Sam Abell is one of the most inspiring photographers working today. His books,
Stay This Moment and
The Photographic Life, are some of the most cherished volumes in my collection.
Mark sent me an amazing article, written by a photojournalist at the Herald-Leader in Lexington, KY. The article pushes photographers to consider their own style. I love this quote from Sam:
"There's more to a photograph than graphics," Sam told me. "There's content — spiritual content, psychological, emotional and even editorial content. All of these things come from somewhere, and the place they come from is probably long-buried bedrock."
Here is an excerpt from the article:
How Sam Abell helped me to find my signature
By Janet Worne
HERALD-LEADER PHOTOGRAPHER
"The world was divided by an ever-present level line that splits the world equally -- above and below, near and far, known and unknown."
National Geographic photographer Sam Abell wrote that in his book Sam Abell: The Photographic Life. He was referring to the topography in Ohio where he grew up but also about his signature, a particular style of seeing or giving structure to the world. This signature -- the horizon line -- grew organically out of that childhood landscape. He wrote that this level line "is at the center of my seeing and gives to deeply different places a common ground."
I had heard him describe this the first time I saw him speak at the University of Kentucky more than 10 years ago, and I felt an instant kinship. Here was a real thinker, a spiritual photographer, someone who has difficulty separating his personal life from his work.

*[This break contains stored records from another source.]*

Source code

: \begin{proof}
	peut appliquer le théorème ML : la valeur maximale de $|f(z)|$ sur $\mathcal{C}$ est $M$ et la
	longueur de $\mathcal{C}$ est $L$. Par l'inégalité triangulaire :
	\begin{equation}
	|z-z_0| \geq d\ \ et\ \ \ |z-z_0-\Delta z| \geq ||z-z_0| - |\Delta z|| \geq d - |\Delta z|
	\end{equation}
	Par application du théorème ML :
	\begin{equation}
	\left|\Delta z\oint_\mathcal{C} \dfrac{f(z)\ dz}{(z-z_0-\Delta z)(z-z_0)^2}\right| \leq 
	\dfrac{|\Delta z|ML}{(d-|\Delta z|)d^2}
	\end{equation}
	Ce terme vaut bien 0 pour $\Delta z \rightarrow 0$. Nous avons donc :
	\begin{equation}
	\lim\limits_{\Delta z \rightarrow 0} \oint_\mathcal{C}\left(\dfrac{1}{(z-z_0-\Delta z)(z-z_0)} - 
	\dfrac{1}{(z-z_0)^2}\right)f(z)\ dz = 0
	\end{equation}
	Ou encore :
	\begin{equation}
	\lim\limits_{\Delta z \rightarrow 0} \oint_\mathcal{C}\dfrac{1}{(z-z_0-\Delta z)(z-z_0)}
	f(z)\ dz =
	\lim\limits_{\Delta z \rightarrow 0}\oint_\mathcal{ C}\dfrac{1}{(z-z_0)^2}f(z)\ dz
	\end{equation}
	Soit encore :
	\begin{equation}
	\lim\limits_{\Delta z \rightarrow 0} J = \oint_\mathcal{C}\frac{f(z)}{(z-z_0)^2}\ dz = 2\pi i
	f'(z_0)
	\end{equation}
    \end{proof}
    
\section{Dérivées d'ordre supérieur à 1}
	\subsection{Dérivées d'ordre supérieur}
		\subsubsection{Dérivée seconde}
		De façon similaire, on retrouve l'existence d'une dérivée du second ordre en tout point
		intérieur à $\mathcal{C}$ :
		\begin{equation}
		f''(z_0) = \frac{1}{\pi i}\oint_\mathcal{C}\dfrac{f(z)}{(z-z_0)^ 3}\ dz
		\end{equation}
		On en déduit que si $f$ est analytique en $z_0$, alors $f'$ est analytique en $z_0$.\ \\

I have been accused of thinking too much. And it's true, I do. It drives me crazy sometimes. But here was a photographer whose work I had long admired, with a thoughtful, analytical approach to photography, and it showed in the depth of his work.
To a photographer who likes to think that a tree is not just a tree and a photograph is not just emulsion on paper, this was exciting stuff. It started me thinking about my own work. Did I have a signature? And if so, how do I find it?
So finally, after a decade of musing over this, I called and asked Sam to expound on his theory.
"Dedicated photographers invariably have it when they're photographing intuitively from within themselves over a long, long period of time," he said. "A style or compositional tendency, whatever you want to call it, will organically emerge from that devotion." But this can happen, he added, only when the photographer is able to work "without excessive supervision."
But how does a photographer go about finding it?
"My advice to people who are trying to discover this within themselves and within their work is get out your favorite photographs ... and earnestly confine yourself to those photographs that you love, and study them. I then urge people to think about their early life, particularly the geometry or the graphic of their home, their hometown, the landscape that they first knew and also the values that were represented to them in their early life."